Wednesday, April 04, 2007

Lots of sub-prime money

I am usually at the kitchen table with my first cup of coffee and the newspaper by six-thirty. The first section of the paper I go to is the business section. Being self-employed and in sales, the state of the economy is important.

Two headlines caught my attention in Monday’s business section. The “Mandatory time off” bill, proposed by the Democrats who now control things in Congress, provides paid sick leave for 57 million employees who don’t already have this employee benefit. I wonder who is going to pay for that? I bet self-employed real estate agents aren’t included in that category of “covered workers.”

The next big headline was “Slower outlook for state.” That’s an attention getter but the first sentence of the article appeared out of context……..”The housing downturn has done little so far to slow the California economy.” Naturally, the article went on to say that the most recent economic forecast project slower growth in the future. In case you have been missing out, the national economy and the California economy have been really doing well the past few years with record new employment, low unemployment, record corporation profits, lots of consumer spending and low interest rates.
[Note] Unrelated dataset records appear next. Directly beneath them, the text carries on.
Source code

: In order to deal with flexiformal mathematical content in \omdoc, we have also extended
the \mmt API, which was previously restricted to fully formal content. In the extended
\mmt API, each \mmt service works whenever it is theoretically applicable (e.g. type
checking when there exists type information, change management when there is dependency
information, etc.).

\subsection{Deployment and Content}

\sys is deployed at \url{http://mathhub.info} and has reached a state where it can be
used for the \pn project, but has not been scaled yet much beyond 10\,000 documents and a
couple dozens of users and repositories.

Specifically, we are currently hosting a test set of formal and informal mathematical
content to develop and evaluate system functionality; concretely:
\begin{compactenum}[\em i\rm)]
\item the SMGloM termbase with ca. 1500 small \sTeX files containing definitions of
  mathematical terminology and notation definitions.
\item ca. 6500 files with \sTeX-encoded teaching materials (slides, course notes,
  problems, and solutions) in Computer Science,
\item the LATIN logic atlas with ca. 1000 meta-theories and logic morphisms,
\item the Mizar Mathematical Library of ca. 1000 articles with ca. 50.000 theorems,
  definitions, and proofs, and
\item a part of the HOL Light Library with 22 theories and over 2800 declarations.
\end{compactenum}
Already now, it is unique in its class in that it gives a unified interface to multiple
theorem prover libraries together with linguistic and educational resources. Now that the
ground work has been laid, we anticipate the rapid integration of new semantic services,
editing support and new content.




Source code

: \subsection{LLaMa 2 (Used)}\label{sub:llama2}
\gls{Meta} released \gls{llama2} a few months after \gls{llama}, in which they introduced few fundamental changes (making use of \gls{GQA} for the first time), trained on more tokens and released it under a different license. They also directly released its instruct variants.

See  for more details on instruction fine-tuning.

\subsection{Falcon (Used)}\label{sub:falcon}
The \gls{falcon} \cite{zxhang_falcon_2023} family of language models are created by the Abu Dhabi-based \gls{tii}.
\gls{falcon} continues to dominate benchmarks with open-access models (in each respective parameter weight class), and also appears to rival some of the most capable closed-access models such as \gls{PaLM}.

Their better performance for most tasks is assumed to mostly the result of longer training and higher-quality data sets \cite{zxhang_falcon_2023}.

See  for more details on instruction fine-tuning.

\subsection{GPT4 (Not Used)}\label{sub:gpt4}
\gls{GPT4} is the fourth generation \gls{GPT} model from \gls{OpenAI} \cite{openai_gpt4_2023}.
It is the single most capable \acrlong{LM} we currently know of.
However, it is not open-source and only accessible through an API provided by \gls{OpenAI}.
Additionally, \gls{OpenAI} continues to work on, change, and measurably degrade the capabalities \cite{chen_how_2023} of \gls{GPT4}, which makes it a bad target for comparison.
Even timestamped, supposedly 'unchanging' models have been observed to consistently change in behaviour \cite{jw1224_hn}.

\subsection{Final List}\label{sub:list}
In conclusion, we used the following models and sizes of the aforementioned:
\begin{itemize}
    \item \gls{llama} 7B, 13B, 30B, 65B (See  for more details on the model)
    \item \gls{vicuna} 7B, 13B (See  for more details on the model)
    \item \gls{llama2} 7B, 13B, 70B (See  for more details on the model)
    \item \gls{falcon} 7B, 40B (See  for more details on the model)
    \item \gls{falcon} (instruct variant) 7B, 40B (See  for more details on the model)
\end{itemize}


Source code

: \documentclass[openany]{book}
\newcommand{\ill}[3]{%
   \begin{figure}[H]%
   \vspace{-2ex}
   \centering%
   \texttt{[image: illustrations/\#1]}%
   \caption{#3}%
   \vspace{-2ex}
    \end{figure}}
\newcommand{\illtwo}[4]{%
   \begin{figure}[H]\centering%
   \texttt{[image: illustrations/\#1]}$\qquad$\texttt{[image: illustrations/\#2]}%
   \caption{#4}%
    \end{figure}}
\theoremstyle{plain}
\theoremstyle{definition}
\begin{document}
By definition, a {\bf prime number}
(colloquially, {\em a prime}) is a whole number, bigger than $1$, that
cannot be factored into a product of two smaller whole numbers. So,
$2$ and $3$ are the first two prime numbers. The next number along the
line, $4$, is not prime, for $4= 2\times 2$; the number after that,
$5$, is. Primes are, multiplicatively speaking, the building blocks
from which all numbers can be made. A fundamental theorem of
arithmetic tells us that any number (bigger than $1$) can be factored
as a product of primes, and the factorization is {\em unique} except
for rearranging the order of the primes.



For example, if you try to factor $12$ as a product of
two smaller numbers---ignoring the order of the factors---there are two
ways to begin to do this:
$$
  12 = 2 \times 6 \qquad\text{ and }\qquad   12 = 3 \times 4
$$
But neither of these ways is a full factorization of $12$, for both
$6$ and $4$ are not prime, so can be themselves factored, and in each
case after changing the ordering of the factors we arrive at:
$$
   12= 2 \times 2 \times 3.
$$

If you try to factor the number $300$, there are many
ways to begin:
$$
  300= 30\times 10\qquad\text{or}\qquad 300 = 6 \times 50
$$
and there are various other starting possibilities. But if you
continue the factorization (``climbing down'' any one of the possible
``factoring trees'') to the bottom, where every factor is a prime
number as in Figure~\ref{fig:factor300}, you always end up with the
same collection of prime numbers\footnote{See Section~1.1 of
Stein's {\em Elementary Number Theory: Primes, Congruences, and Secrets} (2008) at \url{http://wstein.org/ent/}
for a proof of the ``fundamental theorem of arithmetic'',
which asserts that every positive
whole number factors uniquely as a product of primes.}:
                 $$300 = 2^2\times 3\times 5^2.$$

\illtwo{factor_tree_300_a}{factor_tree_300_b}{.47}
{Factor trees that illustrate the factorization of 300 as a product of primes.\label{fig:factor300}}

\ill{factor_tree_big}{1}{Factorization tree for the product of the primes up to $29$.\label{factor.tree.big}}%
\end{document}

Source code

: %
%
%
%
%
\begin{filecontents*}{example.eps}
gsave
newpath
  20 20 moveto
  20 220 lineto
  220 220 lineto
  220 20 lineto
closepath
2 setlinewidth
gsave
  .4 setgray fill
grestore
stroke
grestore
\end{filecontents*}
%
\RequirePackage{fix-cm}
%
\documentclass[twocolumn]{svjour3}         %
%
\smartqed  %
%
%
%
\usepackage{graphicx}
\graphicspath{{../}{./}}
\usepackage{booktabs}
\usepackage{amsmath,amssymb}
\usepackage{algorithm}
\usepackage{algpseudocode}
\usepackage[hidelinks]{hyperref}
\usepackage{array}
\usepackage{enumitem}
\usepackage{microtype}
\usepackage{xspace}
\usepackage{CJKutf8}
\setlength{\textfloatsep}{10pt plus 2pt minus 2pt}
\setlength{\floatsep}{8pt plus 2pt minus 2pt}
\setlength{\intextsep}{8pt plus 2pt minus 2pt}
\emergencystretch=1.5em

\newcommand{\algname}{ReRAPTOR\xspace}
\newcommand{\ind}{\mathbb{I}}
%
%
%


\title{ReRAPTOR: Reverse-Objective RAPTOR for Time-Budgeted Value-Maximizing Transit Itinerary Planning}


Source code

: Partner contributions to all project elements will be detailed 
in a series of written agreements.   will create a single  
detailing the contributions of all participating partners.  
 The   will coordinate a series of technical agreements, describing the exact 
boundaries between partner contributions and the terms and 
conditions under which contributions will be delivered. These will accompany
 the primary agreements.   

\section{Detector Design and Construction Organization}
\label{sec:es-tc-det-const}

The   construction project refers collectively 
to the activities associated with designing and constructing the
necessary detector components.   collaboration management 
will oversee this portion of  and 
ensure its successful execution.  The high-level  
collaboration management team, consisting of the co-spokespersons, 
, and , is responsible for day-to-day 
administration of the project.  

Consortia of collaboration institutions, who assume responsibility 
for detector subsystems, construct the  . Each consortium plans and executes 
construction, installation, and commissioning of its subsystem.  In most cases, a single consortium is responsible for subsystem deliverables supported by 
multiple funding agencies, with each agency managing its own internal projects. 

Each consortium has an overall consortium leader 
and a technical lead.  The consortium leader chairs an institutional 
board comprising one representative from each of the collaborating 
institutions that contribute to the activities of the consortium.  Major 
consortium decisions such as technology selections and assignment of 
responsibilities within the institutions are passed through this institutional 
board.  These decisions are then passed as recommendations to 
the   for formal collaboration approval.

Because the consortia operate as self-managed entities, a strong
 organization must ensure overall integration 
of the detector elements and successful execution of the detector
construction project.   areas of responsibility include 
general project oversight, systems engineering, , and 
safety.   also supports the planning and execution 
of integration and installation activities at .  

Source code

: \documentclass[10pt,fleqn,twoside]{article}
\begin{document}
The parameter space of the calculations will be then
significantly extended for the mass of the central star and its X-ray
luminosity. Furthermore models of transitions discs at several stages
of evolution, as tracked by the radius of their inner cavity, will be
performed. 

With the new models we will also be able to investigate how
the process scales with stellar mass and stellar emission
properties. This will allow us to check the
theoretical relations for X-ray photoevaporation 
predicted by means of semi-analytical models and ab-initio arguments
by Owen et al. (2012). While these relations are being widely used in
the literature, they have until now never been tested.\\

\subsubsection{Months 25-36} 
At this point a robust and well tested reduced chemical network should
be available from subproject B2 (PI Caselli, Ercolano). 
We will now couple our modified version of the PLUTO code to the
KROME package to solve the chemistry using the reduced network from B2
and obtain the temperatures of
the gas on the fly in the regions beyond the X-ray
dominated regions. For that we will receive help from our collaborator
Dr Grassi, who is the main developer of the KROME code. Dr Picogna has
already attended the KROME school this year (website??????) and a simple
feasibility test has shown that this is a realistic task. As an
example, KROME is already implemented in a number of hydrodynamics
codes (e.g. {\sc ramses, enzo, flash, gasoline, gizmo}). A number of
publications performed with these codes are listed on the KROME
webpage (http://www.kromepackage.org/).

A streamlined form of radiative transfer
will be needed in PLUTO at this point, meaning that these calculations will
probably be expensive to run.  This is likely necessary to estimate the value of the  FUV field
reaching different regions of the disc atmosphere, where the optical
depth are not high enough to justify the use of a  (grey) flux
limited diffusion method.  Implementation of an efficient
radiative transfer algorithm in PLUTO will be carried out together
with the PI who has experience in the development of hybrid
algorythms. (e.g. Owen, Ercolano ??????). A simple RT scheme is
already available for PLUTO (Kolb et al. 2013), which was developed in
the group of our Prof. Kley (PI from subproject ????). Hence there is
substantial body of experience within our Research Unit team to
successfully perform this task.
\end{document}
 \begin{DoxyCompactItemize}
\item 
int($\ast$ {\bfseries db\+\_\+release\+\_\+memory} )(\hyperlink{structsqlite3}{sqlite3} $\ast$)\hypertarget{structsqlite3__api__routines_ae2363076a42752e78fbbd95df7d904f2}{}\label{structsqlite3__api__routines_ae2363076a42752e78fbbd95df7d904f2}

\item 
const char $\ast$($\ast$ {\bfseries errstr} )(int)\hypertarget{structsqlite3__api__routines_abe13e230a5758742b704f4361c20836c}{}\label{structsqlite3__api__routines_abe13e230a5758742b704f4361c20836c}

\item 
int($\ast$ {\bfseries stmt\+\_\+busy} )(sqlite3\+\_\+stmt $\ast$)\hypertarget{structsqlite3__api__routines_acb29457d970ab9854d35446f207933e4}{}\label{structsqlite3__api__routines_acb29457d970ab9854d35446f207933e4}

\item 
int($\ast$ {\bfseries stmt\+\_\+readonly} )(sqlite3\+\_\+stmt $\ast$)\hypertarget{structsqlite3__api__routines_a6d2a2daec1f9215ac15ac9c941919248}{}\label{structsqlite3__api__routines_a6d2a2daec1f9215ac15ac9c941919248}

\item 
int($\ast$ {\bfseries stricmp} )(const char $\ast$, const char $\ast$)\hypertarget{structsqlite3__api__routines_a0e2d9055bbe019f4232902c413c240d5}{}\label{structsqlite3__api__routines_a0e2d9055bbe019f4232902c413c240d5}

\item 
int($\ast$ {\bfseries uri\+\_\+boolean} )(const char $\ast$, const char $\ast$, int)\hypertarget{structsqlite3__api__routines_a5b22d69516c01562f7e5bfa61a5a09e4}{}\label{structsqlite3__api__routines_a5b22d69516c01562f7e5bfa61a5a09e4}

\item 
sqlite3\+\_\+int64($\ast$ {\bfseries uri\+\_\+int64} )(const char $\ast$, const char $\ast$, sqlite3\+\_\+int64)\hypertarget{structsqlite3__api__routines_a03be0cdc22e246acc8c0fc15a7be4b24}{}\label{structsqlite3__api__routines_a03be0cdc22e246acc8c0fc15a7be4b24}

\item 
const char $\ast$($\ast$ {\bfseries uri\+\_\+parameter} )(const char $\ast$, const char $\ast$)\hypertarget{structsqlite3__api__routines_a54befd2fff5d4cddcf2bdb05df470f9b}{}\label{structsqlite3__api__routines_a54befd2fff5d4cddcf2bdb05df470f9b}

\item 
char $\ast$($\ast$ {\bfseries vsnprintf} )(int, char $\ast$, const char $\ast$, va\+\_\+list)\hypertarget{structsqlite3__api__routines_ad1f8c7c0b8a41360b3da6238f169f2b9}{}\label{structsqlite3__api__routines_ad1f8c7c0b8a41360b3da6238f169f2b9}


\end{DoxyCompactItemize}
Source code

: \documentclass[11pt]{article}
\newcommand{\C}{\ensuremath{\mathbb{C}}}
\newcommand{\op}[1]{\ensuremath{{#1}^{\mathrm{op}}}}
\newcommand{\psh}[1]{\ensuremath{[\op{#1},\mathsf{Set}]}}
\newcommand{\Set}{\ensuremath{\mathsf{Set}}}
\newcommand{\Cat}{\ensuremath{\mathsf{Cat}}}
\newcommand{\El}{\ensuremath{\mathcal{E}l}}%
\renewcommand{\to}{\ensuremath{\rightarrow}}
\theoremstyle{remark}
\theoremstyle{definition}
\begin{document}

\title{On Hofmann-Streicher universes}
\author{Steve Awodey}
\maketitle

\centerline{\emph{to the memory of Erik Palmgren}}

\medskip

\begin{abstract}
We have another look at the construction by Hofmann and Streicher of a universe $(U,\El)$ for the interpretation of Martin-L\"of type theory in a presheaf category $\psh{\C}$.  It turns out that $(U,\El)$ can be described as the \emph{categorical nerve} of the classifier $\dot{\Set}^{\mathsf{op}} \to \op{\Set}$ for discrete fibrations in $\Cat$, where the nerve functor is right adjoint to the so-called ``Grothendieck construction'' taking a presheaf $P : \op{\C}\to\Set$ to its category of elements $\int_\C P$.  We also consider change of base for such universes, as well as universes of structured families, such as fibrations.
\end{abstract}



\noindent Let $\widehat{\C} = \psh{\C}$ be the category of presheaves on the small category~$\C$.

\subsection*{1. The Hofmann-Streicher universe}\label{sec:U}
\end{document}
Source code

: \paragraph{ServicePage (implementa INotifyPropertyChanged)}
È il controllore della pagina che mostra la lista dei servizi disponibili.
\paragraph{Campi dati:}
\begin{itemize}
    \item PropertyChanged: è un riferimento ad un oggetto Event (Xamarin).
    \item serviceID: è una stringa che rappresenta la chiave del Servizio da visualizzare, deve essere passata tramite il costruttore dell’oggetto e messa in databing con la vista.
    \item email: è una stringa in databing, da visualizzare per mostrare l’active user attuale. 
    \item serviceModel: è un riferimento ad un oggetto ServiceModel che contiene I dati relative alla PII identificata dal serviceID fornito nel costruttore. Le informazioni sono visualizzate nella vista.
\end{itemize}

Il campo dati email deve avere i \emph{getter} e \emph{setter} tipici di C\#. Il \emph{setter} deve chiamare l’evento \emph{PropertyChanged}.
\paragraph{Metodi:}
The slower economic forecast is attributed to a slower hosing market, which will be caused by “The drying up of subprime credit suggesting that home sales in California will be stagnant for some time to come.” Now, I really need to check into my unemployment benefits and perhaps it’s time to support that mandatory time-off legislation if it will include 2,000,000 real estate agents. The abbreviated version of the article was the lack of sub-prime lending in the future, not the fall-out from its past indecressions is finally going to slow the California real estate market.

By seven o’clock I am in my office checking my daily fax broadcast from lenders. Their daily barrage of flyers and advertised offerings as to their interest rates and loan programs ties up my fax machine each morning. Lenders must not be reading the newspaper’s economic forecast. They must not be aware of the looming shortage of sub-prime loans that will result in a slower economy. There is lots of sub-prime money! Here are some examples of what major purveyors of money are offering today: “100 PERCENT LOANS” “NO CREDIT LOANS” “JUMBO LOANS WITH LITTLE FICO SCORES AVALIABLE” “NO DOC LOANS” “EASY QUAL” “BKs OK”.

The housing market is still going through an adjustment. It appears to be quietly settling. It didn’t crash and won’t. Lenders will continues to make loans. That’s what they do. Sub-prime will continue. Loan programs will be adjusted, there will be more disclosure forms for borrowers to sign but borrowers who are serious about buying a home will continue to have many options to choose from.

Economic growth isn’t consistent. Some years are better than others. Recessions appear every ten years or so. It doesn’t take a PHD in Economics to predict slower growth in light of past cycles. This is a normal pattern of economic behavior. It isn’t the result of sub-prime lenders. They are still looking for reasons to make loans.